§ **Task to carry out**
Search the entries for the word "only" and pull out each line that has it.

━━ The input ━━

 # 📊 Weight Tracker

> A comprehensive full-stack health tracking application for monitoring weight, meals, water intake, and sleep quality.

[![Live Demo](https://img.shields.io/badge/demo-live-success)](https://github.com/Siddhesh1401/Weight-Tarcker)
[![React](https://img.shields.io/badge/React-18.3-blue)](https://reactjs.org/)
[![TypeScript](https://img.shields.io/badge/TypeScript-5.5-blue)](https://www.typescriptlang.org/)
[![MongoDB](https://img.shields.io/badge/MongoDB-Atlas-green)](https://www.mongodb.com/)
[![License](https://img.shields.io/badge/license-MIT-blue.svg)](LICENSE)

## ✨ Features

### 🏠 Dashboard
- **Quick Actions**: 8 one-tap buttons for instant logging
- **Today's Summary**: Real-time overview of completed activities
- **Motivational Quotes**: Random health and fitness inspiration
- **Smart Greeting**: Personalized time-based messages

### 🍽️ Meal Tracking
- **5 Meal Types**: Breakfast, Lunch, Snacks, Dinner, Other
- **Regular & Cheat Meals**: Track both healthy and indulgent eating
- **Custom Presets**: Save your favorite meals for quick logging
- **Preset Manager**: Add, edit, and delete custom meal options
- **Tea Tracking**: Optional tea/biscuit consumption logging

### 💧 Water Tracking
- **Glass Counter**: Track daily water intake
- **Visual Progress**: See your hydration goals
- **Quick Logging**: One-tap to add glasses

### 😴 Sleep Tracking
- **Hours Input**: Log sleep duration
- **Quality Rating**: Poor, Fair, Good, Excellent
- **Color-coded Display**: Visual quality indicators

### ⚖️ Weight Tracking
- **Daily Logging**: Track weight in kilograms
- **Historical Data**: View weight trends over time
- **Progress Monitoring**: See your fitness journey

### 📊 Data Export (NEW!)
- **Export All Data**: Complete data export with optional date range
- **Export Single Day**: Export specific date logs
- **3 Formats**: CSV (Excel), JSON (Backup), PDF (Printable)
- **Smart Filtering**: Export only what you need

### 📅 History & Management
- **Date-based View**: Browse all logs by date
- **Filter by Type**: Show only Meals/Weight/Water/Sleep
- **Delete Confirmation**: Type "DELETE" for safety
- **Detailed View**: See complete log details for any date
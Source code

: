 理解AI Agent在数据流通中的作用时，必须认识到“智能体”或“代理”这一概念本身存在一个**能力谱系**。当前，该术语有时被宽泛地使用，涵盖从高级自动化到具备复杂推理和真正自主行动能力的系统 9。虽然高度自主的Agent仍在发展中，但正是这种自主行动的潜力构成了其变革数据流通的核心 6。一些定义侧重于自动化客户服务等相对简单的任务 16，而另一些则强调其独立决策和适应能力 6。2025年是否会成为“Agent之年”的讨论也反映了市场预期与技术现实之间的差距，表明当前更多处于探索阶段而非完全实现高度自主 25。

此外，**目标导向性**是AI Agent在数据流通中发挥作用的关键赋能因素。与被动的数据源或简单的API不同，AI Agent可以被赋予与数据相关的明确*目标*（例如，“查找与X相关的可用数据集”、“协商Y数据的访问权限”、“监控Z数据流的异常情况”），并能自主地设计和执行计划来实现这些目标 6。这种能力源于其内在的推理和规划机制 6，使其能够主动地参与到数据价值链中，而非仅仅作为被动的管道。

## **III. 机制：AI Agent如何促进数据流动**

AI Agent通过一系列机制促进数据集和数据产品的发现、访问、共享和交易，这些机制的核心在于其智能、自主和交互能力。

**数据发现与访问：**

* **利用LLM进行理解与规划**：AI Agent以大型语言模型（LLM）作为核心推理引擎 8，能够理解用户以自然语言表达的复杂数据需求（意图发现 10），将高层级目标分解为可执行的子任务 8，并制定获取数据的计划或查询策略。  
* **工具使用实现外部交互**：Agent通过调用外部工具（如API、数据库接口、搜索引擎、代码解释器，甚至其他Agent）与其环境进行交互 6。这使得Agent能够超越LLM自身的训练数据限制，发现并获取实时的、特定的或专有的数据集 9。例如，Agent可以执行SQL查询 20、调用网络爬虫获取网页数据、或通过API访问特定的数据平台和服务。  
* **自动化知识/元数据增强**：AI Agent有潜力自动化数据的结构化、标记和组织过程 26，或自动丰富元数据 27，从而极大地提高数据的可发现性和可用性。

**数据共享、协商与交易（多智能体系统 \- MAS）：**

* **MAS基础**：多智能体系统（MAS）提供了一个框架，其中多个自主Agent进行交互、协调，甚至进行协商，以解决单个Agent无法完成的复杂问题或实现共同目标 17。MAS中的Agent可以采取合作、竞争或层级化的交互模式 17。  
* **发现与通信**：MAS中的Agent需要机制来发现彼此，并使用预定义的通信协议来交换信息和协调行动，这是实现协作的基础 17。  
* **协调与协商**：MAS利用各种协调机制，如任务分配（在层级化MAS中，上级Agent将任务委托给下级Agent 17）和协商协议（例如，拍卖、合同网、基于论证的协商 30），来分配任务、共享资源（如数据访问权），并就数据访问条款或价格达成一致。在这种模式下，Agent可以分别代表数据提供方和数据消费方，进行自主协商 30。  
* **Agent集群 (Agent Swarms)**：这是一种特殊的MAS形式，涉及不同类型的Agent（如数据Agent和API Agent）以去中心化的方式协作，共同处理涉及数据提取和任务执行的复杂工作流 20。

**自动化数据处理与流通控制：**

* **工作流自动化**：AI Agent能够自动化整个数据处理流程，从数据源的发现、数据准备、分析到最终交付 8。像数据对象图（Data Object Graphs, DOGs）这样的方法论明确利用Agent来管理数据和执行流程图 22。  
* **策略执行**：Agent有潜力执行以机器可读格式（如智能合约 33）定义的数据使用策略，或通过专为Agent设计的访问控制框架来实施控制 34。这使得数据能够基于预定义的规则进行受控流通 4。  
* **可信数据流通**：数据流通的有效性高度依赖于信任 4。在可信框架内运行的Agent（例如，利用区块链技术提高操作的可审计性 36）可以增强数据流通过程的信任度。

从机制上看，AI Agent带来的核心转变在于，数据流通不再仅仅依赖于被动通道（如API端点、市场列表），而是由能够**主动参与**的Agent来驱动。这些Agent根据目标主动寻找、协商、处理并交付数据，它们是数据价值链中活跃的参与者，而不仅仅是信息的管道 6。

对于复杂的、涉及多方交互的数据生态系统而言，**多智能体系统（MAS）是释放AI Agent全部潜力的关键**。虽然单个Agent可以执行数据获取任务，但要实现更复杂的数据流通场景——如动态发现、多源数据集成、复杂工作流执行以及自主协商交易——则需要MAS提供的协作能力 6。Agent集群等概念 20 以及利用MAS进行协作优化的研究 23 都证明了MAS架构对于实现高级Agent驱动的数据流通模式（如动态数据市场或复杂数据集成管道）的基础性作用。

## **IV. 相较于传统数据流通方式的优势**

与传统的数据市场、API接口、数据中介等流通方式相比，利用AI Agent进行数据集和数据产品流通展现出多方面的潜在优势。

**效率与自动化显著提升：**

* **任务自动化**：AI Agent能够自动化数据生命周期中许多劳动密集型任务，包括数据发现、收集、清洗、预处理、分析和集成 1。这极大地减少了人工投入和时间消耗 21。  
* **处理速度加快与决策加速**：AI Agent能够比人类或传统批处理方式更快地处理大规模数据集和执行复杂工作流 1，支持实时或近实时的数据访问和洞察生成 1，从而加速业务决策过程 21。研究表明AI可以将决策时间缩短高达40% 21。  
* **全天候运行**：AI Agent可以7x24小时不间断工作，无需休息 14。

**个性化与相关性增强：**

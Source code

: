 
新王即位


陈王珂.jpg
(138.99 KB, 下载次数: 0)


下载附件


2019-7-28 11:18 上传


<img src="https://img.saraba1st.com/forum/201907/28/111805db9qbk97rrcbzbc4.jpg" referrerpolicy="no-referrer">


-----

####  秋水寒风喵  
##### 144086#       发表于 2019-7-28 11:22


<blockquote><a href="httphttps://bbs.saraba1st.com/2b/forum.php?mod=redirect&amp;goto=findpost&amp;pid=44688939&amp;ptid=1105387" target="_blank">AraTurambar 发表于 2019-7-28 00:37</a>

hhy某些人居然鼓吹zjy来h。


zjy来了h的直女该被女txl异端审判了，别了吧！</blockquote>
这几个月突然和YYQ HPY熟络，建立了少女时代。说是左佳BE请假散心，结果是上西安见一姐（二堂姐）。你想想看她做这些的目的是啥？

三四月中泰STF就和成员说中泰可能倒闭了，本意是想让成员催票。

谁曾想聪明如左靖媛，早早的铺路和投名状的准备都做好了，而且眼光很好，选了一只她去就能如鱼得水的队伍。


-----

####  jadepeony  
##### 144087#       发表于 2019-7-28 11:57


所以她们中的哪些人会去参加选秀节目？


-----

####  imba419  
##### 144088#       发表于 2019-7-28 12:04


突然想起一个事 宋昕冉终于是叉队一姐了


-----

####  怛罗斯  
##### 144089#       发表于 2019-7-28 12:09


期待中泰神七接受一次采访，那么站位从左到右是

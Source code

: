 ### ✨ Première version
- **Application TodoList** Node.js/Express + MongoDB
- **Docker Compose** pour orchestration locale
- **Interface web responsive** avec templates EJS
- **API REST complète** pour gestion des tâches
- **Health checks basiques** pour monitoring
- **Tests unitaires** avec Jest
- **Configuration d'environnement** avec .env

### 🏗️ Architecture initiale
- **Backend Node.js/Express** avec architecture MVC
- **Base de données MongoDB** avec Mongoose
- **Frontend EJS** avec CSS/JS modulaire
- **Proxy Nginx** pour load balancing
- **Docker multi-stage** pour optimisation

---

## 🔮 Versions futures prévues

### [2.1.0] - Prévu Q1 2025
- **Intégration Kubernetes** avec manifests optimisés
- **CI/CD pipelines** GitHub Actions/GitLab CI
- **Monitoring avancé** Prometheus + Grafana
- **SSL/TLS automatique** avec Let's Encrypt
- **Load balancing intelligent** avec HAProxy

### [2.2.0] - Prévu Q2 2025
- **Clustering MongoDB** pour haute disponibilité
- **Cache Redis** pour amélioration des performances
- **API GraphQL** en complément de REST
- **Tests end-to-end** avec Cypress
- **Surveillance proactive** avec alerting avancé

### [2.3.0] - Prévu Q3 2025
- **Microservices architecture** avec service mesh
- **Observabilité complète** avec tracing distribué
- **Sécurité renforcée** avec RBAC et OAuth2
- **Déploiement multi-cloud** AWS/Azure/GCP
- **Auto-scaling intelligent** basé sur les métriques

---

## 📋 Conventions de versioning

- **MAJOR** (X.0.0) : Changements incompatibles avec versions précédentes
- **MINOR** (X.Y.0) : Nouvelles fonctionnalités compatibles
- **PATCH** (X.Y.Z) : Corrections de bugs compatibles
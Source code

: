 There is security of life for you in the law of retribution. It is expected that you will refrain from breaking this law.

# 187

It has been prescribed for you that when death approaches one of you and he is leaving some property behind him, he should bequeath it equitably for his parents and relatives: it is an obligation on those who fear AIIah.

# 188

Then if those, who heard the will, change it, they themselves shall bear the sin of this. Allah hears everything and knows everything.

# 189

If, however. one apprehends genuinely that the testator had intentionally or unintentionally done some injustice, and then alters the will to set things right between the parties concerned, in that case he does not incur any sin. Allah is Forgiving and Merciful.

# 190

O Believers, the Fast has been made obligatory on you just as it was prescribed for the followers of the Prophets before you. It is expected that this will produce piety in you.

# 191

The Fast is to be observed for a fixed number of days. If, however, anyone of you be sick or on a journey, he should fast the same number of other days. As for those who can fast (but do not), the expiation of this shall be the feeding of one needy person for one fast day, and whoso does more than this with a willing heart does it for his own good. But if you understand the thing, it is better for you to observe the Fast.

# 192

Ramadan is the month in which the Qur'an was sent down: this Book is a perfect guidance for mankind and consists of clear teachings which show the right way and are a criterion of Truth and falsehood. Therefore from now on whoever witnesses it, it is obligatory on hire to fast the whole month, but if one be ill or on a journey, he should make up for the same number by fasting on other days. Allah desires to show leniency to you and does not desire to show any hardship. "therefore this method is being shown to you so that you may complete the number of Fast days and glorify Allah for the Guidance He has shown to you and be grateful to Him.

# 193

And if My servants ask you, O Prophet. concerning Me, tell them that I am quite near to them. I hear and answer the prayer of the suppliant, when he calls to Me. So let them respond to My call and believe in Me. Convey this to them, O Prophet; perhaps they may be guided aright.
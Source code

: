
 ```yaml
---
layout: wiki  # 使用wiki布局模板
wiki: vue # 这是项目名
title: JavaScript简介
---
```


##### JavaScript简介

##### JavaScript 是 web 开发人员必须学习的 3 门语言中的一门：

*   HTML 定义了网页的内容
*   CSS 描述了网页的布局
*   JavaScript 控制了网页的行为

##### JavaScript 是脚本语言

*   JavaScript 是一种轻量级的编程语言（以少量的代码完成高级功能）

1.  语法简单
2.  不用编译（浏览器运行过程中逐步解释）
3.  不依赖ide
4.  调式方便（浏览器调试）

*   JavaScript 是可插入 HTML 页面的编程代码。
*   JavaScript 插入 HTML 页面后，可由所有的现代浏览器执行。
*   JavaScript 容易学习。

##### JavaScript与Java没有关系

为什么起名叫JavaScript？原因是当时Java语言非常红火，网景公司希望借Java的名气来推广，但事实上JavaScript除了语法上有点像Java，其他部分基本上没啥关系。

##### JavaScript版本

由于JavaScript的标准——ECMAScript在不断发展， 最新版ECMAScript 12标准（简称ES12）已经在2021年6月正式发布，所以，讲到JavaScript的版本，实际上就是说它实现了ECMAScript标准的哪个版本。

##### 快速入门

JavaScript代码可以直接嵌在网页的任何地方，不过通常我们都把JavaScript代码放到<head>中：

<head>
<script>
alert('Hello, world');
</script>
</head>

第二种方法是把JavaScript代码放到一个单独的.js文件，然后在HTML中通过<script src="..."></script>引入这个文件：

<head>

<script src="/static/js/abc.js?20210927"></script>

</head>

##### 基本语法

━━━

§ **Output for this task**
- **Smart Filtering**: Export only what you need
- **Filter by Type**: Show only Meals/Weight/Water/Sleep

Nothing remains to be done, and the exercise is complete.